(Tableau borrowed from huffingtonpost.com)
The two faces of Mitt Romney were seen arguing on Boston Harbor this morning:
Mitt I: See, I told you, you shouldn’t have gotten out of the race.
Mitt II: You? You said nothing of the sort. I wanted to stay in and you told me I should get out and endorse McCain.
Mitt I: Well, hear me now. You should cancel your subscription to that damn New York Times. Why are they now telling the world this about McCain? Couldn’t they have come out with it six weeks ago? Even a month ago would have helped? Now, that hayseed, Mike Huckabee is going to walk away with a nomination that I almost bought outright.

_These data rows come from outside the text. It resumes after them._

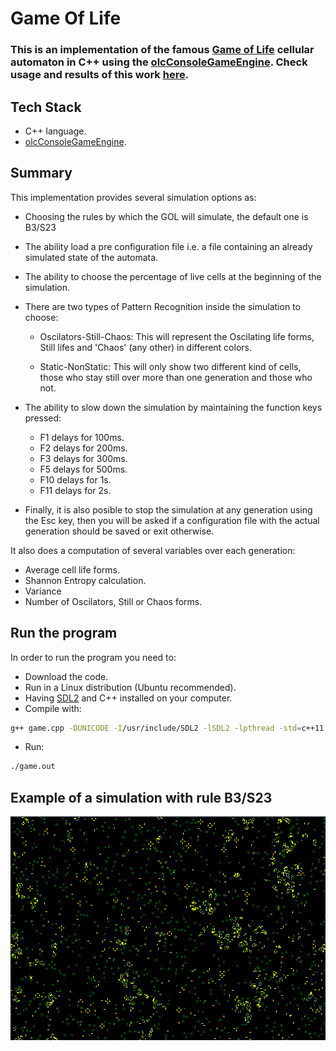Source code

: # Game Of Life

### This is an implementation of the famous [Game of Life](https://en.wikipedia.org/wiki/Conway%27s_Game_of_Life) cellular automaton in C++ using the [olcConsoleGameEngine](https://github.com/howlettjames/videos/blob/master/olcConsoleGameEngineSDL.h). Check usage and results of this work [here](https://github.com/howlettjames/Game-Of-Life/blob/master/Docs/LIFE_REPORT.pdf).

## Tech Stack
* C++ language.
* [olcConsoleGameEngine](https://github.com/OneLoneCoder/videos).

## Summary
This implementation provides several simulation options as:

* Choosing the rules by which the GOL will simulate, the default one is B3/S23

* The ability load a pre configuration file i.e. a file containing an already simulated state of the automata.

* The ability to choose the percentage of live cells at the beginning of the simulation.

* There are two types of Pattern Recognition inside the simulation to choose:
    * Oscilators-Still-Chaos: This will represent the Oscilating life forms, Still lifes and 'Chaos' (any other) in different colors.

    * Static-NonStatic: This will only show two different kind of cells, those who stay still over more than one generation and those who not.

* The ability to slow down the simulation by maintaining the function keys pressed:
    * F1 delays for 100ms.
    * F2 delays for 200ms.
    * F3 delays for 300ms.
    * F5 delays for 500ms.
    * F10 delays for 1s.
    * F11 delays for 2s.

* Finally, it is also posible to stop the simulation at any generation using the Esc key, then you will be asked if a configuration file with the actual generation should be saved or exit otherwise.

It also does a computation of several variables over each generation:

* Average cell life forms.
* Shannon Entropy calculation.
* Variance
* Number of Oscilators, Still or Chaos forms.

## Run the program

In order to run the program you need to:
* Download the code.
* Run in a Linux distribution (Ubuntu recommended).
* Having [SDL2](https://www.libsdl.org/download-2.0.php) and C++ installed on your computer.
* Compile with:
```bash
g++ game.cpp -DUNICODE -I/usr/include/SDL2 -lSDL2 -lpthread -std=c++11 -o game.out
```
* Run:
```bash
./game.out
```

## Example of a simulation with rule B3/S23

![Running the simulation](https://github.com/howlettjames/Game-Of-Life/blob/master/Test/test.png "Running the simulation")
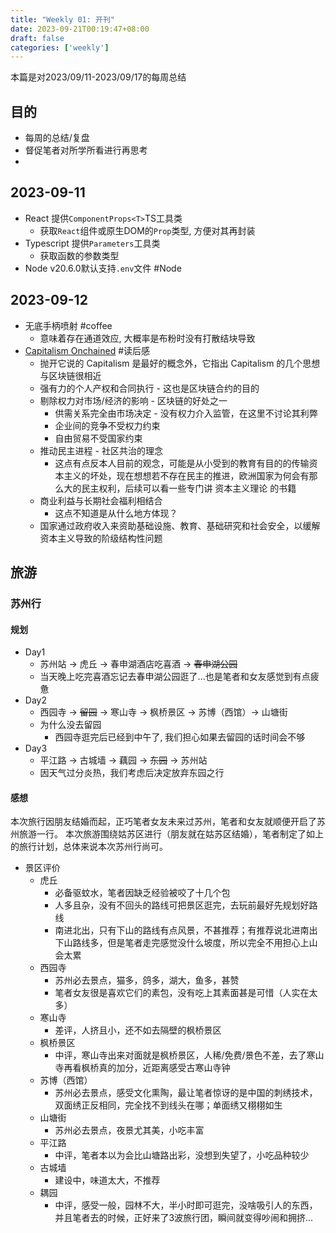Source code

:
 ```yaml
---
title: "Weekly 01: 开刊"
date: 2023-09-21T00:19:47+08:00
draft: false
categories: ['weekly']
---
```

本篇是对2023/09/11-2023/09/17的每周总结


## 目的
- 每周的总结/复盘
- 督促笔者对所学所看进行再思考
- 

## 2023-09-11
- React 提供`ComponentProps<T>`TS工具类
	- 获取`React`组件或原生DOM的`Prop`类型, 方便对其再封装
- Typescript 提供`Parameters`工具类
	- 获取函数的参数类型
- Node v20.6.0默认支持`.env`文件 #Node

## 2023-09-12
- 无底手柄喷射 #coffee 
	- 意味着存在通道效应, 大概率是布粉时没有打散结块导致
- [Capitalism Onchained](https://www.notboring.co/p/capitalism-onchained?utm_campaign=email-post&r=2nk1nj&utm_source=substack&utm_medium=email) #读后感
	- 抛开它说的 Capitalism 是最好的概念外，它指出 Capitalism 的几个思想与区块链很相近
	- 强有力的个人产权和合同执行 - 这也是区块链合约的目的
	- 剔除权力对市场/经济的影响 - 区块链的好处之一
		- 供需关系完全由市场决定 - 没有权力介入监管，在这里不讨论其利弊
		- 企业间的竞争不受权力约束
		- 自由贸易不受国家约束
	- 推动民主进程 - 社区共治的理念
		- 这点有点反本人目前的观念，可能是从小受到的教育有目的的传输资本主义的坏处，现在想想若不存在民主的推进，欧洲国家为何会有那么大的民主权利，后续可以看一些专门讲 资本主义理论 的书籍
	- 商业利益与长期社会福利相结合
		- 这点不知道是从什么地方体现？
	- 国家通过政府收入来资助基础设施、教育、基础研究和社会安全，以缓解 资本主义导致的阶级结构性问题

## 旅游

### 苏州行
#### 规划
- Day1
	- 苏州站 -> 虎丘 -> 春申湖酒店吃喜酒 -> ~~春申湖公园~~
	- 当天晚上吃完喜酒忘记去春申湖公园逛了...也是笔者和女友感觉到有点疲惫
- Day2
	- 西园寺 -> ~~留园~~ -> 寒山寺 -> 枫桥景区 -> 苏博（西馆）-> 山塘街
	- 为什么没去留园
		- 西园寺逛完后已经到中午了, 我们担心如果去留园的话时间会不够
- Day3
	- 平江路 -> 古城墙 -> 藕园 -> ~~东园~~ -> 苏州站
	- 因天气过分炎热，我们考虑后决定放弃东园之行
#### 感想
本次旅行因朋友结婚而起，正巧笔者女友未来过苏州，笔者和女友就顺便开启了苏州旅游一行。
本次旅游围绕姑苏区进行（朋友就在姑苏区结婚），笔者制定了如上的旅行计划，总体来说本次苏州行尚可。
- 景区评价
	- 虎丘
		- 必备驱蚊水，笔者因缺乏经验被咬了十几个包
		- 人多且杂，没有不回头的路线可把景区逛完，去玩前最好先规划好路线
		- 南进北出，只有下山的路线有点风景，不甚推荐；有推荐说北进南出下山路线多，但是笔者走完感觉没什么坡度，所以完全不用担心上山会太累
	- 西园寺
		- 苏州必去景点，猫多，鸽多，湖大，鱼多，甚赞
		- 笔者女友很是喜欢它们的素包，没有吃上其素面甚是可惜（人实在太多）
	- 寒山寺
		- 差评，人挤且小，还不如去隔壁的枫桥景区
	- 枫桥景区
		- 中评，寒山寺出来对面就是枫桥景区，人稀/免费/景色不差，去了寒山寺再看枫桥真的加分，近距离感受古寒山寺钟
	- 苏博（西馆）
		- 苏州必去景点，感受文化熏陶，最让笔者惊讶的是中国的刺绣技术，双面绣正反相同，完全找不到线头在哪；单面绣又栩栩如生
	- 山塘街
		- 苏州必去景点，夜景尤其美，小吃丰富
	- 平江路
		- 中评，笔者本以为会比山塘路出彩，没想到失望了，小吃品种较少
	- 古城墙
		- 建设中，味道太大，不推荐
	- 耦园
		- 中评，感受一般，园林不大，半小时即可逛完，没啥吸引人的东西，并且笔者去的时候，正好来了3波旅行团，瞬间就变得吵闹和拥挤...
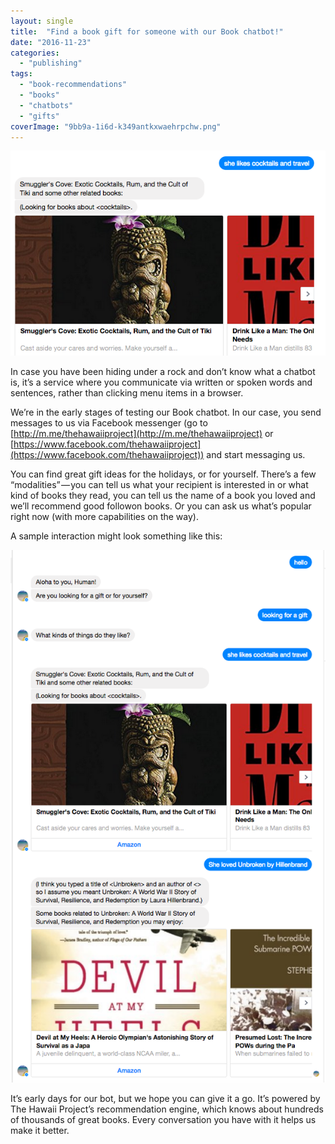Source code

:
 ```yaml
---
layout: single
title:  "Find a book gift for someone with our Book chatbot!"
date: "2016-11-23"
categories: 
  - "publishing"
tags: 
  - "book-recommendations"
  - "books"
  - "chatbots"
  - "gifts"
coverImage: "9bb9a-1i6d-k349antkxwaehrpchw.png"
---
```


![](/assets/images/54267-1qrmgnk2x-pofkmq0tac1bq.png)

In case you have been hiding under a rock and don’t know what a chatbot is, it’s a service where you communicate via written or spoken words and sentences, rather than clicking menu items in a browser.

We’re in the early stages of testing our Book chatbot. In our case, you send messages to us via Facebook messenger (go to [http://m.me/thehawaiiproject](http://m.me/thehawaiiproject) or [https://www.facebook.com/thehawaiiproject](https://www.facebook.com/thehawaiiproject)) and start messaging us.

You can find great gift ideas for the holidays, or for yourself. There’s a few “modalities” — you can tell us what your recipient is interested in or what kind of books they read, you can tell us the name of a book you loved and we’ll recommend good followon books. Or you can ask us what’s popular right now (with more capabilities on the way).

A sample interaction might look something like this:

![](/assets/images/9bb9a-1i6d-k349antkxwaehrpchw.png)

It’s early days for our bot, but we hope you can give it a go. It’s powered by The Hawaii Project’s recommendation engine, which knows about hundreds of thousands of great books. Every conversation you have with it helps us make it better.
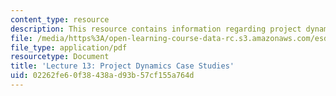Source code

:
 ```yaml
---
content_type: resource
description: This resource contains information regarding project dynamics case studies.
file: /media/https%3A/open-learning-course-data-rc.s3.amazonaws.com/esd-36-system-project-management-fall-2012/02262fe60f38438ad93b57cf155a764d_MITESD_36F12_Lec13.pdf
file_type: application/pdf
resourcetype: Document
title: 'Lecture 13: Project Dynamics Case Studies'
uid: 02262fe6-0f38-438a-d93b-57cf155a764d
---
```

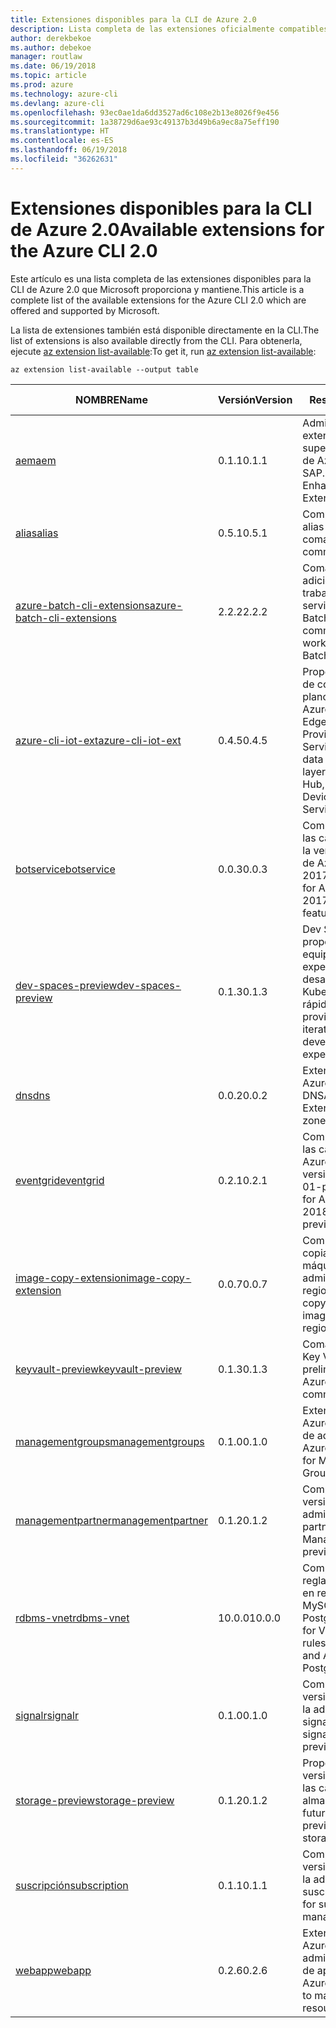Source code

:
 ```yaml
---
title: Extensiones disponibles para la CLI de Azure 2.0
description: Lista completa de las extensiones oficialmente compatibles para la CLI de Azure 2.0.
author: derekbekoe
ms.author: debekoe
manager: routlaw
ms.date: 06/19/2018
ms.topic: article
ms.prod: azure
ms.technology: azure-cli
ms.devlang: azure-cli
ms.openlocfilehash: 93ec0ae1da6dd3527ad6c108e2b13e8026f9e456
ms.sourcegitcommit: 1a38729d6ae93c49137b3d49b6a9ec8a75eff190
ms.translationtype: HT
ms.contentlocale: es-ES
ms.lasthandoff: 06/19/2018
ms.locfileid: "36262631"
---
```

# <a name="available-extensions-for-the-azure-cli-20"></a><span data-ttu-id="3fb97-103">Extensiones disponibles para la CLI de Azure 2.0</span><span class="sxs-lookup"><span data-stu-id="3fb97-103">Available extensions for the Azure CLI 2.0</span></span>

<span data-ttu-id="3fb97-104">Este artículo es una lista completa de las extensiones disponibles para la CLI de Azure 2.0 que Microsoft proporciona y mantiene.</span><span class="sxs-lookup"><span data-stu-id="3fb97-104">This article is a complete list of the available extensions for the Azure CLI 2.0 which are offered and supported by Microsoft.</span></span>

<span data-ttu-id="3fb97-105">La lista de extensiones también está disponible directamente en la CLI.</span><span class="sxs-lookup"><span data-stu-id="3fb97-105">The list of extensions is also available directly from the CLI.</span></span> <span data-ttu-id="3fb97-106">Para obtenerla, ejecute [az extension list-available](/cli/azure/extension?view=azure-cli-latest#az-extension-list-available):</span><span class="sxs-lookup"><span data-stu-id="3fb97-106">To get it, run [az extension list-available](/cli/azure/extension?view=azure-cli-latest#az-extension-list-available):</span></span>

```azurecli
az extension list-available --output table
```

| <span data-ttu-id="3fb97-107">NOMBRE</span><span class="sxs-lookup"><span data-stu-id="3fb97-107">Name</span></span> | <span data-ttu-id="3fb97-108">Versión</span><span class="sxs-lookup"><span data-stu-id="3fb97-108">Version</span></span> | <span data-ttu-id="3fb97-109">Resumen</span><span class="sxs-lookup"><span data-stu-id="3fb97-109">Summary</span></span> | <span data-ttu-id="3fb97-110">Vista previa</span><span class="sxs-lookup"><span data-stu-id="3fb97-110">Preview</span></span> |
|------|---------|---------|---------|
| [<span data-ttu-id="3fb97-111">aem</span><span class="sxs-lookup"><span data-stu-id="3fb97-111">aem</span></span>](https://github.com/Azure/azure-cli-extensions) | <span data-ttu-id="3fb97-112">0.1.1</span><span class="sxs-lookup"><span data-stu-id="3fb97-112">0.1.1</span></span> | <span data-ttu-id="3fb97-113">Administración de las extensiones de supervisión mejorada de Azure para SAP.</span><span class="sxs-lookup"><span data-stu-id="3fb97-113">Manage Azure Enhanced Monitoring Extensions for SAP</span></span> |  |
| [<span data-ttu-id="3fb97-114">alias</span><span class="sxs-lookup"><span data-stu-id="3fb97-114">alias</span></span>](https://github.com/Azure/azure-cli-extensions) | <span data-ttu-id="3fb97-115">0.5.1</span><span class="sxs-lookup"><span data-stu-id="3fb97-115">0.5.1</span></span> | <span data-ttu-id="3fb97-116">Compatibilidad con alias de comandos</span><span class="sxs-lookup"><span data-stu-id="3fb97-116">Support for command aliases</span></span> | <span data-ttu-id="3fb97-117">Sí</span><span class="sxs-lookup"><span data-stu-id="3fb97-117">Yes</span></span> |
| [<span data-ttu-id="3fb97-118">azure-batch-cli-extensions</span><span class="sxs-lookup"><span data-stu-id="3fb97-118">azure-batch-cli-extensions</span></span>](https://github.com/Azure/azure-batch-cli-extensions) | <span data-ttu-id="3fb97-119">2.2.2</span><span class="sxs-lookup"><span data-stu-id="3fb97-119">2.2.2</span></span> | <span data-ttu-id="3fb97-120">Comandos adicionales para trabajar con el servicio Azure Batch</span><span class="sxs-lookup"><span data-stu-id="3fb97-120">Additional commands for working with Azure Batch service</span></span> |  |
| [<span data-ttu-id="3fb97-121">azure-cli-iot-ext</span><span class="sxs-lookup"><span data-stu-id="3fb97-121">azure-cli-iot-ext</span></span>](https://github.com/azure/azure-iot-cli-extension) | <span data-ttu-id="3fb97-122">0.4.5</span><span class="sxs-lookup"><span data-stu-id="3fb97-122">0.4.5</span></span> | <span data-ttu-id="3fb97-123">Proporciona una capa de comandos en el plano de datos para Azure IoT Hub, IoT Edge e IoT Device Provisioning Service.</span><span class="sxs-lookup"><span data-stu-id="3fb97-123">Provides the data plane command layer for Azure IoT Hub, IoT Edge and IoT Device Provisioning Service</span></span> |  |
| [<span data-ttu-id="3fb97-124">botservice</span><span class="sxs-lookup"><span data-stu-id="3fb97-124">botservice</span></span>](https://github.com/Azure/azure-cli-extensions) | <span data-ttu-id="3fb97-125">0.0.3</span><span class="sxs-lookup"><span data-stu-id="3fb97-125">0.0.3</span></span> | <span data-ttu-id="3fb97-126">Compatibilidad con las características de la versión preliminar de Azure Bot Service 2017-12-01</span><span class="sxs-lookup"><span data-stu-id="3fb97-126">Support for Azure Bot Service 2017-12-01 preview features</span></span> | <span data-ttu-id="3fb97-127">Sí</span><span class="sxs-lookup"><span data-stu-id="3fb97-127">Yes</span></span> |
| [<span data-ttu-id="3fb97-128">dev-spaces-preview</span><span class="sxs-lookup"><span data-stu-id="3fb97-128">dev-spaces-preview</span></span>](https://github.com/Azure/azure-cli-extensions) | <span data-ttu-id="3fb97-129">0.1.3</span><span class="sxs-lookup"><span data-stu-id="3fb97-129">0.1.3</span></span> | <span data-ttu-id="3fb97-130">Dev Spaces proporciona a los equipos una experiencia de desarrollo en Kubernetes iterativa y rápida.</span><span class="sxs-lookup"><span data-stu-id="3fb97-130">Dev Spaces provides a rapid, iterative Kubernetes development experience for teams.</span></span> | <span data-ttu-id="3fb97-131">Sí</span><span class="sxs-lookup"><span data-stu-id="3fb97-131">Yes</span></span> |
| [<span data-ttu-id="3fb97-132">dns</span><span class="sxs-lookup"><span data-stu-id="3fb97-132">dns</span></span>](https://github.com/Azure/azure-cli-extensions) | <span data-ttu-id="3fb97-133">0.0.2</span><span class="sxs-lookup"><span data-stu-id="3fb97-133">0.0.2</span></span> | <span data-ttu-id="3fb97-134">Extensión de la CLI de Azure para las zonas DNS</span><span class="sxs-lookup"><span data-stu-id="3fb97-134">An Azure CLI Extension for DNS zones</span></span> |  |
| [<span data-ttu-id="3fb97-135">eventgrid</span><span class="sxs-lookup"><span data-stu-id="3fb97-135">eventgrid</span></span>](https://github.com/Azure/azure-cli-extensions) | <span data-ttu-id="3fb97-136">0.2.1</span><span class="sxs-lookup"><span data-stu-id="3fb97-136">0.2.1</span></span> | <span data-ttu-id="3fb97-137">Compatibilidad con las características de Azure EventGrid versión 2018-05-01-preview</span><span class="sxs-lookup"><span data-stu-id="3fb97-137">Support for Azure EventGrid 2018-05-01-preview features</span></span> | <span data-ttu-id="3fb97-138">Sí</span><span class="sxs-lookup"><span data-stu-id="3fb97-138">Yes</span></span> |
| [<span data-ttu-id="3fb97-139">image-copy-extension</span><span class="sxs-lookup"><span data-stu-id="3fb97-139">image-copy-extension</span></span>](https://github.com/Azure/azure-cli-extensions) | <span data-ttu-id="3fb97-140">0.0.7</span><span class="sxs-lookup"><span data-stu-id="3fb97-140">0.0.7</span></span> | <span data-ttu-id="3fb97-141">Compatibilidad para copiar imágenes de máquina virtual administradas entre regiones</span><span class="sxs-lookup"><span data-stu-id="3fb97-141">Support for copying managed vm images between regions</span></span> |  |
| [<span data-ttu-id="3fb97-142">keyvault-preview</span><span class="sxs-lookup"><span data-stu-id="3fb97-142">keyvault-preview</span></span>](https://github.com/Azure/azure-keyvault-cli-extension) | <span data-ttu-id="3fb97-143">0.1.3</span><span class="sxs-lookup"><span data-stu-id="3fb97-143">0.1.3</span></span> | <span data-ttu-id="3fb97-144">Comandos de Azure Key Vault en versión preliminar.</span><span class="sxs-lookup"><span data-stu-id="3fb97-144">Preview Azure Key Vault commands.</span></span> | <span data-ttu-id="3fb97-145">Sí</span><span class="sxs-lookup"><span data-stu-id="3fb97-145">Yes</span></span> |
| [<span data-ttu-id="3fb97-146">managementgroups</span><span class="sxs-lookup"><span data-stu-id="3fb97-146">managementgroups</span></span>](https://github.com/Azure/azure-cli-extensions) | <span data-ttu-id="3fb97-147">0.1.0</span><span class="sxs-lookup"><span data-stu-id="3fb97-147">0.1.0</span></span> | <span data-ttu-id="3fb97-148">Extensión de la CLI de Azure para los grupos de administración</span><span class="sxs-lookup"><span data-stu-id="3fb97-148">An Azure CLI Extension for Management Groups</span></span> |  |
| [<span data-ttu-id="3fb97-149">managementpartner</span><span class="sxs-lookup"><span data-stu-id="3fb97-149">managementpartner</span></span>](https://github.com/Azure/azure-cli-extensions) | <span data-ttu-id="3fb97-150">0.1.2</span><span class="sxs-lookup"><span data-stu-id="3fb97-150">0.1.2</span></span> | <span data-ttu-id="3fb97-151">Compatibilidad con la versión preliminar de administración de partners.</span><span class="sxs-lookup"><span data-stu-id="3fb97-151">Support for Management Partner preview</span></span> |  |
| [<span data-ttu-id="3fb97-152">rdbms-vnet</span><span class="sxs-lookup"><span data-stu-id="3fb97-152">rdbms-vnet</span></span>](https://github.com/Azure/azure-cli-extensions) | <span data-ttu-id="3fb97-153">10.0.0</span><span class="sxs-lookup"><span data-stu-id="3fb97-153">10.0.0</span></span> | <span data-ttu-id="3fb97-154">Compatibilidad para reglas de red virtual en recursos de Azure MySQL y Azure PostgreSQL</span><span class="sxs-lookup"><span data-stu-id="3fb97-154">Support for Virtual Network rules in Azure MySQL and Azure PostgreSQL resources</span></span> |  |
| [<span data-ttu-id="3fb97-155">signalr</span><span class="sxs-lookup"><span data-stu-id="3fb97-155">signalr</span></span>](https://github.com/Azure/azure-cli-extensions) | <span data-ttu-id="3fb97-156">0.1.0</span><span class="sxs-lookup"><span data-stu-id="3fb97-156">0.1.0</span></span> | <span data-ttu-id="3fb97-157">Compatibilidad con la versión preliminar de la administración de signalr.</span><span class="sxs-lookup"><span data-stu-id="3fb97-157">Support for signalr management preview.</span></span> | <span data-ttu-id="3fb97-158">Sí</span><span class="sxs-lookup"><span data-stu-id="3fb97-158">Yes</span></span> |
| [<span data-ttu-id="3fb97-159">storage-preview</span><span class="sxs-lookup"><span data-stu-id="3fb97-159">storage-preview</span></span>](https://github.com/Azure/azure-cli-extensions/tree/master/src/storage-preview) | <span data-ttu-id="3fb97-160">0.1.2</span><span class="sxs-lookup"><span data-stu-id="3fb97-160">0.1.2</span></span> | <span data-ttu-id="3fb97-161">Proporciona una versión preliminar de las características de almacenamiento futuras.</span><span class="sxs-lookup"><span data-stu-id="3fb97-161">Provides a preview for upcoming storage features.</span></span> | <span data-ttu-id="3fb97-162">Sí</span><span class="sxs-lookup"><span data-stu-id="3fb97-162">Yes</span></span> |
| [<span data-ttu-id="3fb97-163">suscripción</span><span class="sxs-lookup"><span data-stu-id="3fb97-163">subscription</span></span>](https://github.com/Azure/azure-cli-extensions) | <span data-ttu-id="3fb97-164">0.1.1</span><span class="sxs-lookup"><span data-stu-id="3fb97-164">0.1.1</span></span> | <span data-ttu-id="3fb97-165">Compatibilidad con la versión preliminar de la administración de suscripciones.</span><span class="sxs-lookup"><span data-stu-id="3fb97-165">Support for subscription management preview.</span></span> |  |
| [<span data-ttu-id="3fb97-166">webapp</span><span class="sxs-lookup"><span data-stu-id="3fb97-166">webapp</span></span>](https://github.com/Azure/azure-cli-extensions) | <span data-ttu-id="3fb97-167">0.2.6</span><span class="sxs-lookup"><span data-stu-id="3fb97-167">0.2.6</span></span> | <span data-ttu-id="3fb97-168">Extensión de la CLI de Azure para administrar recursos de appservice</span><span class="sxs-lookup"><span data-stu-id="3fb97-168">An Azure CLI Extension to manage appservice resources</span></span> | <span data-ttu-id="3fb97-169">Sí</span><span class="sxs-lookup"><span data-stu-id="3fb97-169">Yes</span></span> |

That’s one of the perils of being two faced. Sometimes one face doesn’t remember what it is telling the other.
Ensconced somewhere with a team of divorce lawyers, headed by Raoul Felder, Rudy Giuliani is bashing his head against the wall, saying: 9/11. Judy. 9/11. Judy. 9/11. Judy. 9/11. Judy. 9/11. Judy. At least he marries his paramours.
Okay, say what you will, but doesn’t ‘that woman, Ms. Iseman,’ look like she and Cindy McCain were separated at birth? I’m not saying that Jim Rutenberg at The New York Times looked at Mrs. McCain and thought he was looking at Vicki Iseman but . . .
Anyway, it’s not like Sen. John McCain, (R-AZ), was ever a choirboy.
I mean, wasn’t it his flagrant philandering that broke down his marriage to Carol Shepp, the woman who nursed him of his war wounds? And people, especially his friends in the media, praised him to no end for his candor and straight shooting when he confessed to that little infidelity. And, of course, this started a pattern of bad behavior by McCain, followed by penitence, which then leads to more praise, and so on and so forth.
The Times’ exposé is essentially combining the two strains of McCain’s Washington life: marital infidelities and financial improprieties.